In literature, fluent denotes a smooth, effortless quality in language—whether spoken or written—that conveys ease and mastery. Authors use the term to highlight the natural flow of speech, as when a prayer is recited with an unforced cadence [1] or a conversation moves along with precise ease [2, 3]. It is also employed to praise a clear and coherent literary style that is free from obscurity and affectation [4], and to indicate a graceful command over linguistic expression seen in both oratory and written prose [5, 6]. Across varied contexts, fluent serves as an affirmation of articulate, rhythmic communication that engages the listener or reader without distraction [7, 8, 9].

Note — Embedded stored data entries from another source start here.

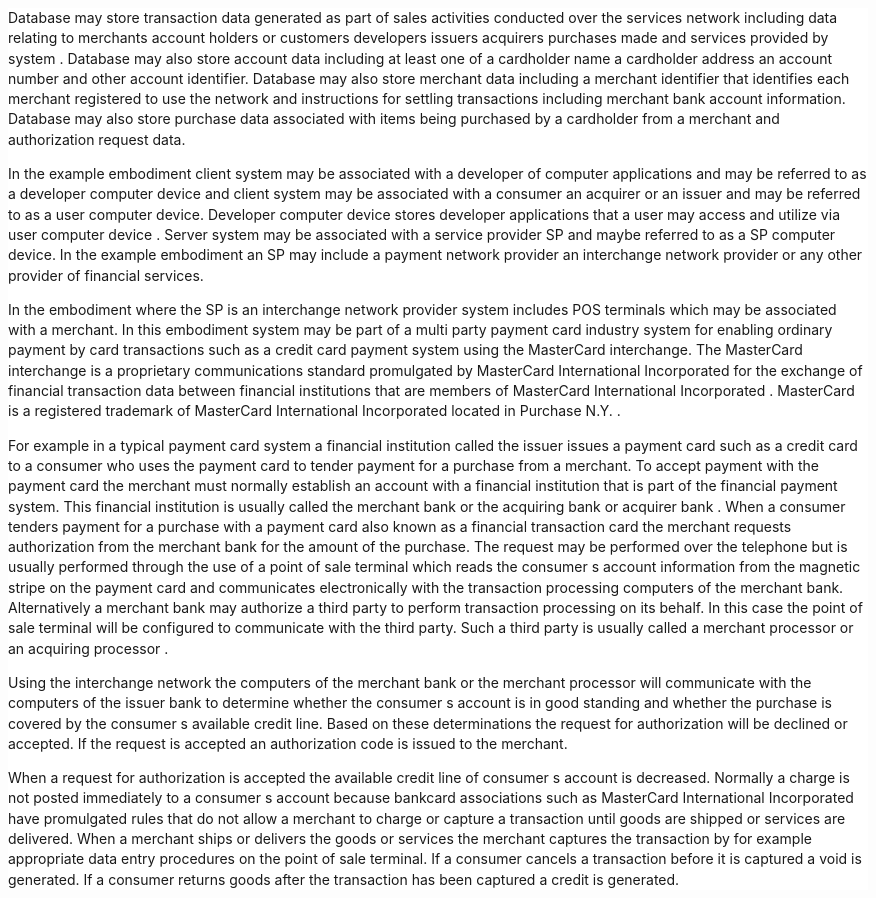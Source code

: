Database may store transaction data generated as part of sales activities conducted over the services network including data relating to merchants account holders or customers developers issuers acquirers purchases made and services provided by system . Database may also store account data including at least one of a cardholder name a cardholder address an account number and other account identifier. Database may also store merchant data including a merchant identifier that identifies each merchant registered to use the network and instructions for settling transactions including merchant bank account information. Database may also store purchase data associated with items being purchased by a cardholder from a merchant and authorization request data.

In the example embodiment client system may be associated with a developer of computer applications and may be referred to as a developer computer device and client system may be associated with a consumer an acquirer or an issuer and may be referred to as a user computer device. Developer computer device stores developer applications that a user may access and utilize via user computer device . Server system may be associated with a service provider SP and maybe referred to as a SP computer device. In the example embodiment an SP may include a payment network provider an interchange network provider or any other provider of financial services.

In the embodiment where the SP is an interchange network provider system includes POS terminals which may be associated with a merchant. In this embodiment system may be part of a multi party payment card industry system for enabling ordinary payment by card transactions such as a credit card payment system using the MasterCard interchange. The MasterCard interchange is a proprietary communications standard promulgated by MasterCard International Incorporated for the exchange of financial transaction data between financial institutions that are members of MasterCard International Incorporated . MasterCard is a registered trademark of MasterCard International Incorporated located in Purchase N.Y. .

For example in a typical payment card system a financial institution called the issuer issues a payment card such as a credit card to a consumer who uses the payment card to tender payment for a purchase from a merchant. To accept payment with the payment card the merchant must normally establish an account with a financial institution that is part of the financial payment system. This financial institution is usually called the merchant bank or the acquiring bank or acquirer bank . When a consumer tenders payment for a purchase with a payment card also known as a financial transaction card the merchant requests authorization from the merchant bank for the amount of the purchase. The request may be performed over the telephone but is usually performed through the use of a point of sale terminal which reads the consumer s account information from the magnetic stripe on the payment card and communicates electronically with the transaction processing computers of the merchant bank. Alternatively a merchant bank may authorize a third party to perform transaction processing on its behalf. In this case the point of sale terminal will be configured to communicate with the third party. Such a third party is usually called a merchant processor or an acquiring processor .

Using the interchange network the computers of the merchant bank or the merchant processor will communicate with the computers of the issuer bank to determine whether the consumer s account is in good standing and whether the purchase is covered by the consumer s available credit line. Based on these determinations the request for authorization will be declined or accepted. If the request is accepted an authorization code is issued to the merchant.

When a request for authorization is accepted the available credit line of consumer s account is decreased. Normally a charge is not posted immediately to a consumer s account because bankcard associations such as MasterCard International Incorporated have promulgated rules that do not allow a merchant to charge or capture a transaction until goods are shipped or services are delivered. When a merchant ships or delivers the goods or services the merchant captures the transaction by for example appropriate data entry procedures on the point of sale terminal. If a consumer cancels a transaction before it is captured a void is generated. If a consumer returns goods after the transaction has been captured a credit is generated.
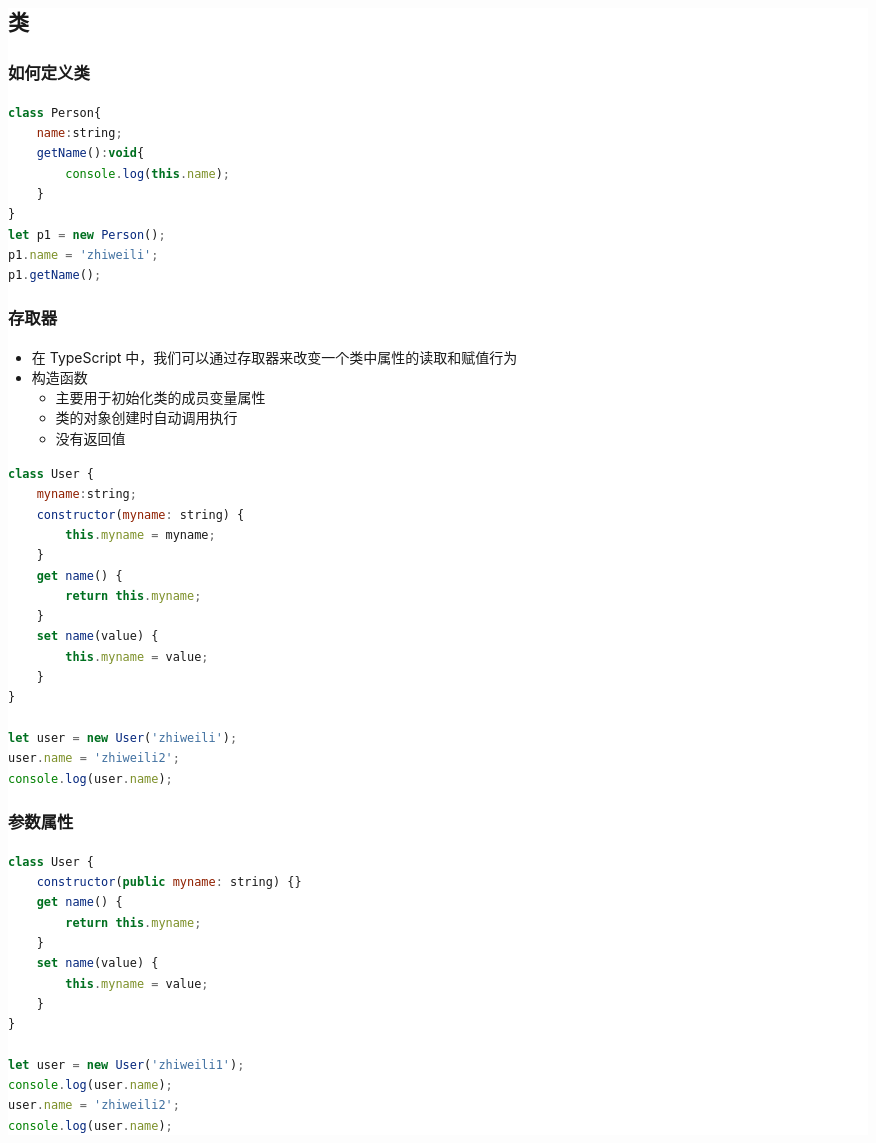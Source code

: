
 ```javascript
```

## 类

### 如何定义类

```javascript
class Person{
    name:string;
    getName():void{
        console.log(this.name);
    }
}
let p1 = new Person();
p1.name = 'zhiweili';
p1.getName();
```

### 存取器

- 在 TypeScript 中，我们可以通过存取器来改变一个类中属性的读取和赋值行为
- 构造函数
    - 主要用于初始化类的成员变量属性
    - 类的对象创建时自动调用执行
    - 没有返回值

```javascript
class User {
    myname:string;
    constructor(myname: string) {
        this.myname = myname;
    }
    get name() {
        return this.myname;
    }
    set name(value) {
        this.myname = value;
    }
}

let user = new User('zhiweili');
user.name = 'zhiweili2'; 
console.log(user.name);
```

### 参数属性

```javascript
class User {
    constructor(public myname: string) {}
    get name() {
        return this.myname;
    }
    set name(value) {
        this.myname = value;
    }
}

let user = new User('zhiweili1');
console.log(user.name); 
user.name = 'zhiweili2'; 
console.log(user.name);

```
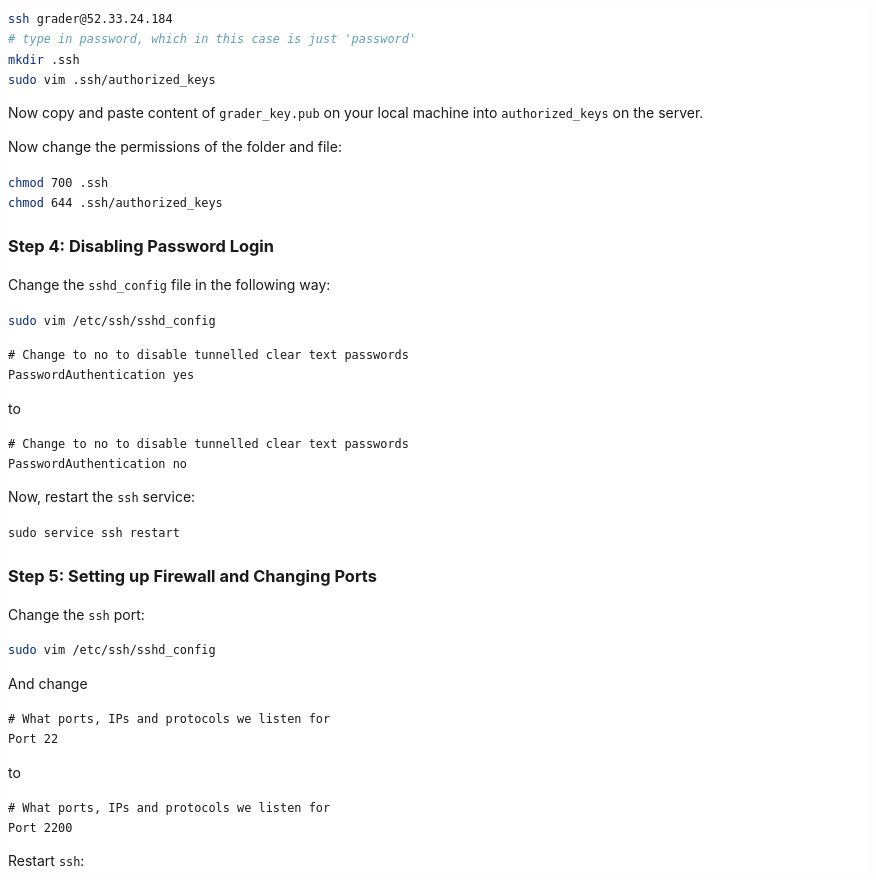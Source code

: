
 ```sh
ssh grader@52.33.24.184
# type in password, which in this case is just 'password'
mkdir .ssh
sudo vim .ssh/authorized_keys
```
Now copy and paste content of `grader_key.pub` on your local machine into `authorized_keys` on the server.

Now change the permissions of the folder and file:

```sh
chmod 700 .ssh
chmod 644 .ssh/authorized_keys
```

### Step 4: Disabling Password Login
Change the `sshd_config` file in the following way:

```sh
sudo vim /etc/ssh/sshd_config
```

```
# Change to no to disable tunnelled clear text passwords
PasswordAuthentication yes
```
to

```
# Change to no to disable tunnelled clear text passwords
PasswordAuthentication no
```
Now, restart the `ssh` service:

```
sudo service ssh restart
```

### Step 5: Setting up Firewall and Changing Ports
Change the `ssh` port:

```sh
sudo vim /etc/ssh/sshd_config
```
And change

```
# What ports, IPs and protocols we listen for
Port 22
```
to

```
# What ports, IPs and protocols we listen for
Port 2200
```
Restart `ssh`:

  1. That I could spell the prayer I knew so perfect yesterday, — That scalding one, "Sabachthani," Recited fluent here.
    — from Poems by Emily Dickinson, Three Series, Complete by Emily Dickinson
  2. Sally brought in Cheddar cheese, and Athelny went on with his fluent conversation.
    — from Of Human Bondage by W. Somerset (William Somerset) Maugham
  3. She uses words precisely and makes easy, fluent sentences.
    — from The Story of My Life by Helen Keller
  4. His style is singularly clear, simple, and fluent, as free from obscurity as from affectation and bombast.
    — from Bede's Ecclesiastical History of England by Saint the Venerable Bede
  5. She began to explain quite simply in pretty and fluent French.
    — from A Little Princess by Frances Hodgson Burnett
  6. I understood her very well, for I had been accustomed to the fluent tongue of Madame Pierrot.
    — from Jane Eyre: An Autobiography by Charlotte Brontë
  7. Dr. Hillis is a most fluent speaker—he never refers to notes.
    — from The Art of Public Speaking by Dale Carnegie and J. Berg Esenwein
  8. The writer has a natural and fluent style, and her dialect has the double excellence of being novel and scanty.
    — from A Manifest Destiny by Julia Magruder
  9. THE SENTIMENT OF RATIONALITY 63 Rationality means fluent thinking, 63 .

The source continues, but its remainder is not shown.